Too often, people are willing to pile in with their opinion but no one steps forward to take responsibility for the outcome. Sometimes, there is reticence to make a sole person responsible - shared outcome, shared responsibility. This sounds great and in the spirit of collaboration. But the reality is that wherever I have seen a desire for a shared sense of responsibility, the reality is that there tends to be none - through the diffusion of responsibility, people feel absolved of their personal responsibility. Roles and remits get confused and no one knows who decision-making rights sit with.
In the context I describe where you have many different stakeholders, there can be a tendency for those stakeholders to want to make decisions or at least be consulted on every decision made. This is consensus decision-making and tends to result in issues remaining unresolved and progress is slow. I have found that making the link between responsibility and decision-making explicit is critical to success and pace of progress.
- Who is responsible for this outcome?
- What decisions will the responsible person/entity be making?
If you are responsible for delivering an outcome on behalf of a stakeholder, they should and will hold you to account. There have been occasions when I have found someone desperate for responsibility and empowerment, but unwilling to be held to account. They want to be left entirely alone to do what they want to do in the way they want to do it. Like it or not, when you are responsible for delivering a shared outcome and you have stakeholders who need reassurance, you cannot avoid accountability. If you do, you will damage trust.
Being responsible means providing that stakeholder(s) with assurances on both the outcome and your approach. Holding someone to account, however, does not mean micromanaging their decisions and activities. The reluctance that some stakeholders may feel to relinquish decision-making powers is remedied by appropriate accountability mechanisms that enable those stakeholders to ensure their interests are taken into account.
If you have taken responsibility for an outcome, it’s important you know who you are accountable to. If you are a stakeholder, you need to know what the mechanism is through which you can hold the responsible person to account. Everyone needs to have clear expectations about how this will work.
- If I am the one responsible, who am I accountable to and how?
- If I am a stakeholder, how can I hold the one responsible to account?
- What are the mechanisms through which this will happen?
When people talk about empowerment, often what they are referring to is trust. Whether it manifests as interested stakeholders getting the long screwdriver out, managers tasking different individuals to do the same thing or teammates self-tasking and duplicating your efforts, an absence of trust is what a lot of people mean when they say they don't feel empowered. If you ask someone to take responsibility for something, you have to trust them.
Trust is not blind. Trusting does not mean you don't ask any questions or hold someone accountable. But it does require you to believe in that person and to show them that you believe. If you make someone responsible for something, but then ask them to run every decision they make past you, you are not trusting them. The impact of this is that it will hamper their progress, discourage them from taking proper responsibility and ownership, and damage their self-esteem. None of which is going to lead to high performance or successful outcomes.

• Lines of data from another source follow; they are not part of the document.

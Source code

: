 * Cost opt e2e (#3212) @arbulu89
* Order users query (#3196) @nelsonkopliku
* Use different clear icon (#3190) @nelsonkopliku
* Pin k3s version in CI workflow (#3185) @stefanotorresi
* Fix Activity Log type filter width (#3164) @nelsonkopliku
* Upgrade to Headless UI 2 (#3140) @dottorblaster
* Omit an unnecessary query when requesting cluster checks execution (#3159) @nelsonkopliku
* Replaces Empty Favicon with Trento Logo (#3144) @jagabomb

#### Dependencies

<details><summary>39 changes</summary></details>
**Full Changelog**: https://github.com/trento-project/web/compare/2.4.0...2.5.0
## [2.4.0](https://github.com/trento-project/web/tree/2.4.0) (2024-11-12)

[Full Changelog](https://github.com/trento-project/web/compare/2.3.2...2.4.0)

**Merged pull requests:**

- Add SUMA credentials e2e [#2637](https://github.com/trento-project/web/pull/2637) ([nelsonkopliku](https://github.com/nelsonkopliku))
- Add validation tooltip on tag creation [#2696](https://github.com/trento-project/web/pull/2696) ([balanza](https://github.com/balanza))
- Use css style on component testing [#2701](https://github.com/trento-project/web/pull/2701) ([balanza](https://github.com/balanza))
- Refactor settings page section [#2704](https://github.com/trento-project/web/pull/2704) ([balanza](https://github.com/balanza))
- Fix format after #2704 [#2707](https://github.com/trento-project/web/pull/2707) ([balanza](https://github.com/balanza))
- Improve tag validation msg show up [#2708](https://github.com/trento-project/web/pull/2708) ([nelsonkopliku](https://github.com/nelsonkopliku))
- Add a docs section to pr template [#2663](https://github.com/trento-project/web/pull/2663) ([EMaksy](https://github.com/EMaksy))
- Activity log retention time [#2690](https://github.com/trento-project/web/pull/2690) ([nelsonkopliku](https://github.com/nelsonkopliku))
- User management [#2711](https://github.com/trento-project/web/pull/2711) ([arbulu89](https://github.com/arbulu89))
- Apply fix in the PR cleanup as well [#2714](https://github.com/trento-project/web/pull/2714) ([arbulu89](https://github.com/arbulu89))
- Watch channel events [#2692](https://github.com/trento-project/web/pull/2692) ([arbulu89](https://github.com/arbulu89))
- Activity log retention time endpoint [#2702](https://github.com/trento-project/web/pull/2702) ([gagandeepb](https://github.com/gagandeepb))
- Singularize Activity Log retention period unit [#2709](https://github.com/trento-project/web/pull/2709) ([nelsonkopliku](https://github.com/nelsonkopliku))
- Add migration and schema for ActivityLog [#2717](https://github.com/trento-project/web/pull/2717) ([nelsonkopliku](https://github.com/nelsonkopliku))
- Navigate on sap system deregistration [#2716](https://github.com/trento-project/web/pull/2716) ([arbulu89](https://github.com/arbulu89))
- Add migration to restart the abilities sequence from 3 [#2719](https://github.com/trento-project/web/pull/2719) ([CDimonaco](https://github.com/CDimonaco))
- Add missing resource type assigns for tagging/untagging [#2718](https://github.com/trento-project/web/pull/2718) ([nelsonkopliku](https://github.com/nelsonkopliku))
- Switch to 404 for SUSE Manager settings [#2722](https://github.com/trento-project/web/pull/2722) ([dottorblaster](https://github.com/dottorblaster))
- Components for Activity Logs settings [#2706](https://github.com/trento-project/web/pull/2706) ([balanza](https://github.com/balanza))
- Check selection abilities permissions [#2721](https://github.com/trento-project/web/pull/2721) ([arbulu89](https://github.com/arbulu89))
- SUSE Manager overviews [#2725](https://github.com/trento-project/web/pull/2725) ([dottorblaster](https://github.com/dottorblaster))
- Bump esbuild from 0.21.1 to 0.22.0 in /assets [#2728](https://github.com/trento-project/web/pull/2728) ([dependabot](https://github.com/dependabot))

As the one responsible, you need to build trust with your stakeholders - accountability is a key part of this - but with trust there is always an element of risk, of signing up to the unknown. You need to provide those people with the assurance they need via accountability mechanisms, but it’s also important that you are able to say who you need to trust you. We shy away from this type of conversation because trust is about emotion and it feels messy. But guess what? Humans are messy. I have found that the very act of telling someone that it is important to you that they trust you to deliver this outcome, whilst agreeing the accountability mechanisms, can have a significant positive impact on the human dynamic and individual and team effectiveness.
- If I am the one responsible, who do I need to trust me? Have I earned that trust?
- If I am a stakeholder, who needs me to trust them? Am I demonstrating that trust?
Another misconception about responsibility and trust is that you just leave them to it. But few things can be delivered single-handedly, particularly in the context I describe above. Where someone has taken responsibility for delivering a shared outcome, they will need engagement from their stakeholders. Being a stakeholder instead of the one responsible does not mean that you wash your hands of it. As a stakeholder, you need to help set the person responsible up for success. This means holding them to account, trusting them, and providing them with the support, resources and engagement necessary to enable them to fulfil their responsibility. It means having their back, helping to remove obstacles and taking an interest.
During my career, I have been put in situations where it has been made clear to me that I am responsible for something and I will be held to account for delivering it. But when I have asked for resources or for the political clout and support of my stakeholders, I was met with silence. If you do this to someone, you are setting them up to fail. You cannot make someone responsible for something, and hold them accountable to that, when they do not have the means to fulfil that responsibility. From my own experience, I can tell you it is an incredibly stressful and isolating place to be.
- If I am the one responsible, whose support and engagement do I need to successfully deliver the outcome I am responsible for? Have I been explicit about what I need and from whom?
- If I am a stakeholder, who needs my support or engagement? What does that look like to them? Am I sufficiently available?
So, there it is: Responsibility - Accountability - Trust - Support. Think of a project you are currently working on. Is the outcome clear? How clearly defined are yours and others’ roles? How easy is it for you to place the individuals involved in this framework? How explicit are those agreements? How much is assumed? How aligned are those assumptions?
I have found that using this framework improves team alignment, effectiveness and performance. This framework provides the context and impetus for some of those often more uncomfortable conversations about trust and support. Things that are often unsaid and assumed are now explicitly on the table. I’m seeing the positive impact of this on individual self-esteem, team psychological safety and team performance. So now when someone says, “You’ve got this”, everyone feels more confident they really have.